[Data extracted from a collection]

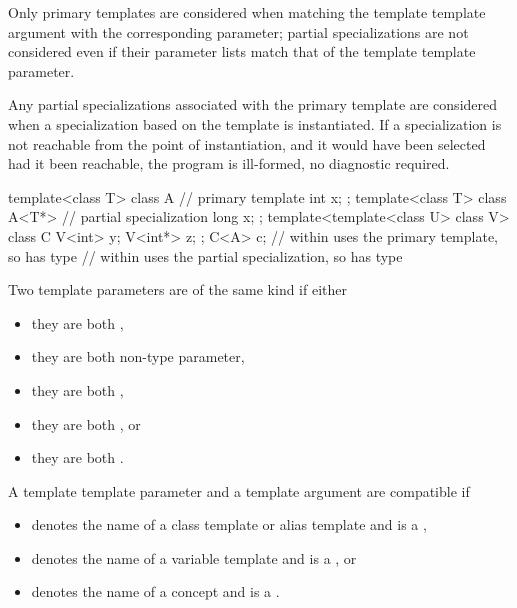 \documentclass{wg21}
\begin{document}
Only primary templates are considered when matching the template template
argument with the corresponding parameter; partial specializations are not
considered even if their parameter lists match that of the template template
parameter.

\pnum
Any partial specializations associated with the
primary template are considered when a
specialization based on the template
is instantiated.
If a specialization is not reachable from the point of instantiation,
and it would have been selected had it been reachable, the program is ill-formed,
no diagnostic required.
\begin{example}
    \begin{codeblock}
        template<class T> class A {     // primary template
            int x;
        };
        template<class T> class A<T*> { // partial specialization
            long x;
        };
        template<template<class U> class V> class C {
            V<int>  y;
            V<int*> z;
        };
        C<A> c;             //  within  uses the primary template, so  has type 
        //  within  uses the partial specialization, so  has type 
    \end{codeblock}
\end{example}

\begin{addedblock}
Two template parameters are of the same kind if either
\begin{itemize}
\item they are both ,
\item they are both non-type parameter,
\item they are both ,
\item they are both , or
\item they are both .
\end{itemize}

A template template parameter  and a template argument  are compatible if
\begin{itemize}
\item {} denotes the name of a class template or alias template and  is a ,
\item {} denotes the name of a variable template and  is a , or
\item {} denotes the name of a concept and  is a .
\end{itemize}

\end{addedblock}
\end{document}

Task details: From the records above, pull every line that has the string "they" and copy it.

Response area:
\item they are both ,
\item they are both non-type parameter,
\item they are both ,
\item they are both , or
\item they are both .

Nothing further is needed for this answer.